UNA MESSA A PUNTO SULLA PATOLOGIA
DEI GENITALI MASCHILI

G.B. Parigi
Clinica Pediatrica, IRCCS, Policlinico S. Matteo, Pavia

SCROTO “VUOTO” = CRIPTORCHIDISMO

Il criptorchidismo definisce una situazione in cui il testicolo non è né visibile nè palpabile nello scroto (dal greco kriptos=nascosto, orchis=testicolo). Nell’uso clinico il termine criptorchidismo è utilizzato come sinonimo di testicolo ritenuto, sebbene non tutti i criptorchidismi siano riferibili a testicoli non discesi.
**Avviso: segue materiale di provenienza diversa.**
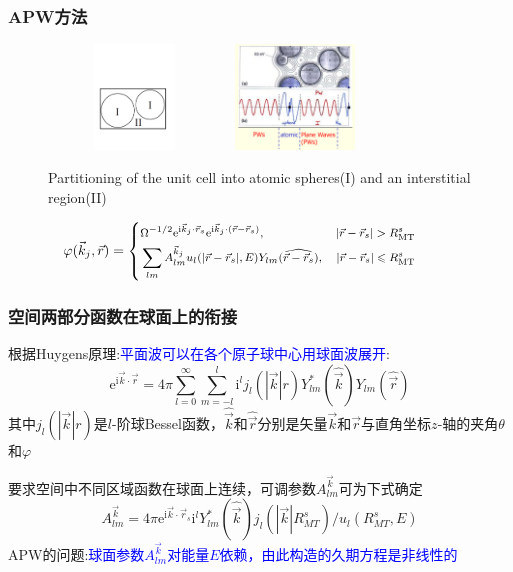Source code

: \documentclass[cjk,slidestop,compress,mathserif,blue]{beamer}
\begin{document}
\frame
{
\frametitle{\textrm{APW}方法}
\begin{figure}[h!]
\centering
\includegraphics[height=1.10in,width=1.80in,viewport=40 150 545 465,clip]{Figures/Muffin_tin.pdf}
\includegraphics[height=1.10in,width=1.45in,viewport=1 20 485 435,clip]{Figures/APW.png}
\caption{\small \textrm{Partitioning of the unit cell into atomic spheres(I) and an interstitial region(II)}}%
\label{Muffin_tin-2}
\end{figure}
\begin{displaymath}
\hskip -28pt\footnotesize \varphi(\vec k_j,\vec r)=\left\{
  \begin{aligned}
	  &\Omega^{-1/2}\mathrm{e}^{\mathrm{i}\vec k_j\cdot\vec r_s}\mathrm{e}^{\mathrm{i}\vec k_j\cdot(\vec r-\vec r_s)},&|\vec r-\vec r_s|>R_{\mathrm{MT}}^s\\
	  &\sum_{lm}A_{lm}^{\vec k_j}u_l(|\vec r-\vec r_s|,E)Y_{lm}(\widehat{\vec r-\vec r_s}),&|\vec r-\vec r_s|\leqslant R_{\mathrm{MT}}^s
  \end{aligned}
\right.
\end{displaymath}
}

\frame
{
	\frametitle{空间两部分函数在球面上的衔接}
	根据\textrm{Huygens}原理:\textcolor{blue}{平面波可以在各个原子球中心用球面波展开}:
	\begin{displaymath}
		\mathrm{e}^{\mathrm{i}\vec k\cdot\vec r}=4\pi\sum_{l=0}^{\infty}\sum_{m=-l}^l\mathrm{i}^lj_l(|\vec k|r)Y_{lm}^{\ast}(\hat{\vec k})Y_{lm}(\hat{\vec r})
	\end{displaymath}
	其中$j_l(|\vec k|r)$是$l$-阶球\textrm{Bessel}函数，$\hat{\vec k}$和$\hat{\vec r}$分别是矢量$\vec k$和$\vec r$与直角坐标$z$-轴的夹角$\theta$和$\varphi$

	要求空间中不同区域函数在球面上连续，可调参数$A_{lm}^{\vec k}$可为下式确定
\begin{displaymath}
	A_{lm}^{\vec k}=4\pi\mathrm{e}^{\mathrm{i}\vec k\cdot\vec r_s}\mathrm{i}^lY_{lm}^{\ast}(\hat{\vec k})j_l(|\vec k|R_{MT}^s)/u_l(R_{MT}^s,E)
\end{displaymath}
\textrm{APW}的问题:\textcolor{blue}{球面参数$A_{lm}^{\vec k}$对能量$E$依赖，由此构造的久期方程是非线性的}
}
\end{document}
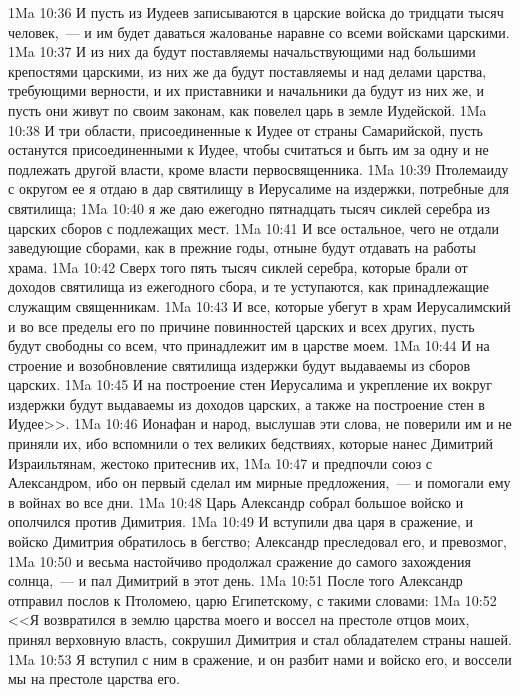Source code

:\vs 1Ma 10:36 И пусть из Иудеев записываются в царские войска до тридцати тысяч человек,~--- и им будет даваться жалованье наравне со всеми войсками царскими.
\vs 1Ma 10:37 И из них да будут поставляемы начальствующими над большими крепостями царскими, из них же да будут поставляемы и над делами царства, требующими верности, и их приставники и начальники да будут из них же, и пусть они живут по своим законам, как повелел царь в земле Иудейской.
\vs 1Ma 10:38 И три области, присоединенные к Иудее от страны Самарийской, пусть останутся присоединенными к Иудее, чтобы считаться и быть им за одну и не подлежать другой власти, кроме власти первосвященника.
\vs 1Ma 10:39 Птолемаиду с округом ее я отдаю в дар святилищу в Иерусалиме на издержки, потребные для святилища;
\vs 1Ma 10:40 я же даю ежегодно пятнадцать тысяч сиклей серебра из царских сборов с подлежащих мест.
\vs 1Ma 10:41 И все остальное, чего не отдали заведующие сборами, как в прежние годы, отныне будут отдавать на работы храма.
\vs 1Ma 10:42 Сверх того пять тысяч сиклей серебра, которые брали от доходов святилища из ежегодного сбора, и те уступаются, как принадлежащие служащим священникам.
\vs 1Ma 10:43 И все, которые убегут в храм Иерусалимский и во все пределы его по причине повинностей царских и всех других, пусть будут свободны со всем, что принадлежит им в царстве моем.
\vs 1Ma 10:44 И на строение и возобновление святилища издержки будут выдаваемы из сборов царских.
\vs 1Ma 10:45 И на построение стен Иерусалима и укрепление их вокруг издержки будут выдаваемы из доходов царских, а также на построение стен в Иудее>>.
\vs 1Ma 10:46 Ионафан и народ, выслушав эти слова, не поверили им и не приняли их, ибо вспомнили о тех великих бедствиях, которые нанес Димитрий Израильтянам, жестоко притеснив их,
\vs 1Ma 10:47 и предпочли союз с Александром, ибо он первый сделал им мирные предложения,~--- и помогали ему в войнах во все дни.
\rsbpar\vs 1Ma 10:48 Царь Александр собрал большое войско и ополчился против Димитрия.
\vs 1Ma 10:49 И вступили два царя в сражение, и войско Димитрия обратилось в бегство; Александр преследовал его, и превозмог,
\vs 1Ma 10:50 и весьма настойчиво продолжал сражение до самого захождения солнца,~--- и пал Димитрий в этот день.
\rsbpar\vs 1Ma 10:51 После того Александр отправил послов к Птоломею, царю Египетскому, с такими словами:
\vs 1Ma 10:52 <<Я возвратился в землю царства моего и воссел на престоле отцов моих, принял верховную власть, сокрушил Димитрия и стал обладателем страны нашей.
\vs 1Ma 10:53 Я вступил с ним в сражение, и он разбит нами и войско его, и воссели мы на престоле царства его.

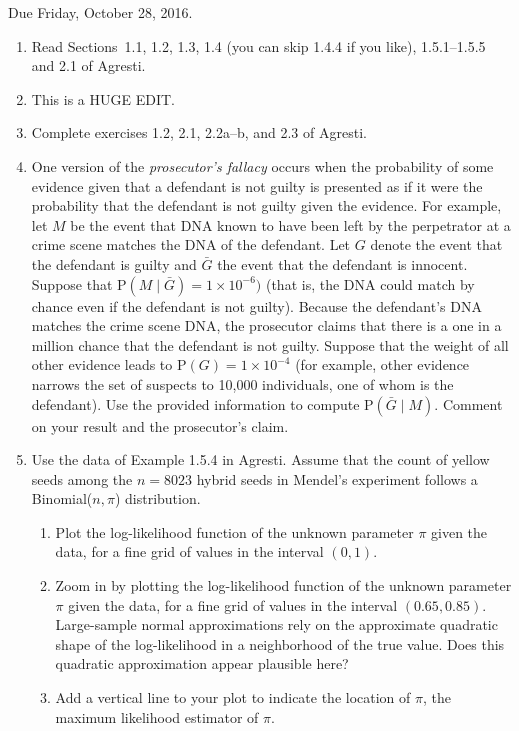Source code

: \documentclass[12pt,epsf]{article}
\begin{document}

Due Friday, October 28, 2016.




\begin{enumerate}

\item Read Sections~1.1, 1.2, 1.3, 1.4 (you can skip 1.4.4 if you like), 1.5.1--1.5.5 and 2.1 of Agresti.

\item This is a HUGE EDIT.
\item Complete exercises 1.2, 2.1, 2.2a--b, and 2.3 of Agresti.

\item One version of the {\em prosecutor's fallacy} occurs when the probability of some evidence given that a defendant is not guilty is presented as if it were the probability that the defendant is not guilty given the evidence.  For example, let $M$ be the event that DNA known to have been left by the perpetrator at a crime scene matches the DNA of the defendant. Let $G$ denote the event that the defendant is guilty and $\bar G$ the event that the defendant is innocent.  Suppose that P$(M\mid\bar G)=1\times 10^{-6})$ (that is, the DNA could match by chance even if the defendant is not guilty).  Because the defendant's DNA matches the crime scene DNA, the prosecutor claims that there is a one in a million chance that the defendant is not guilty.  Suppose that the weight of all other evidence leads to P$(G)=1\times 10^{-4}$ (for example, other evidence narrows the set of suspects to 10,000 individuals, one of whom is the defendant).  Use the provided information to compute P$(\bar G\mid M)$.  Comment on your result and the prosecutor's claim.


 \item Use the data of Example 1.5.4 in Agresti.  Assume that the count of yellow seeds among the $n=8023$ hybrid seeds in Mendel's experiment follows a Binomial($n,\pi$) distribution.
     \begin{enumerate}
     \item Plot the log-likelihood function of the unknown parameter $\pi$ given the data, for a fine grid of values in the interval $(0,1)$.
     \item Zoom in by plotting the log-likelihood function of the unknown parameter $\pi$ given the data, for a fine grid of values in the interval $(0.65,0.85)$.  Large-sample normal approximations rely on the approximate quadratic shape of the log-likelihood in a neighborhood of the true value.  Does this quadratic approximation appear plausible here?
     \item Add a vertical line to your plot to indicate the location of $\widehat\pi$, the maximum likelihood estimator of $\pi$.


\end{enumerate}
\end{enumerate}
\end{document}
Testicolo ipoplasico o assente Testicolo che non si è mai sviluppato (agesia) o che è scomparso per una torsione intrauterina (anorchia) 9%
Testicolo la cui discesa si è arrestata prima di raggiungere lo scroto Testicolo in addome al di sopra dell’anello inguinale interno. 9%
Testicolo ritenuto
o non disceso
Ritenzione addominale Testicolo a livello o appena al di sotto dell’anello inguinale interno 15%
Ritenzione inguinale alta

aritenzione inguinale bassa

Testicolo a livello o appena sotto l’anello inguinale esterno 45%
Testicolo ectopico Testicolo migrato in una posizione anomala Inguinale superficiale
Perineale
Criciato
Radice del pene
12%
Criptorchidismo secondario Criptorchidismo acquisito(p.e. dopo intervento chirurgico per ernia inguinale)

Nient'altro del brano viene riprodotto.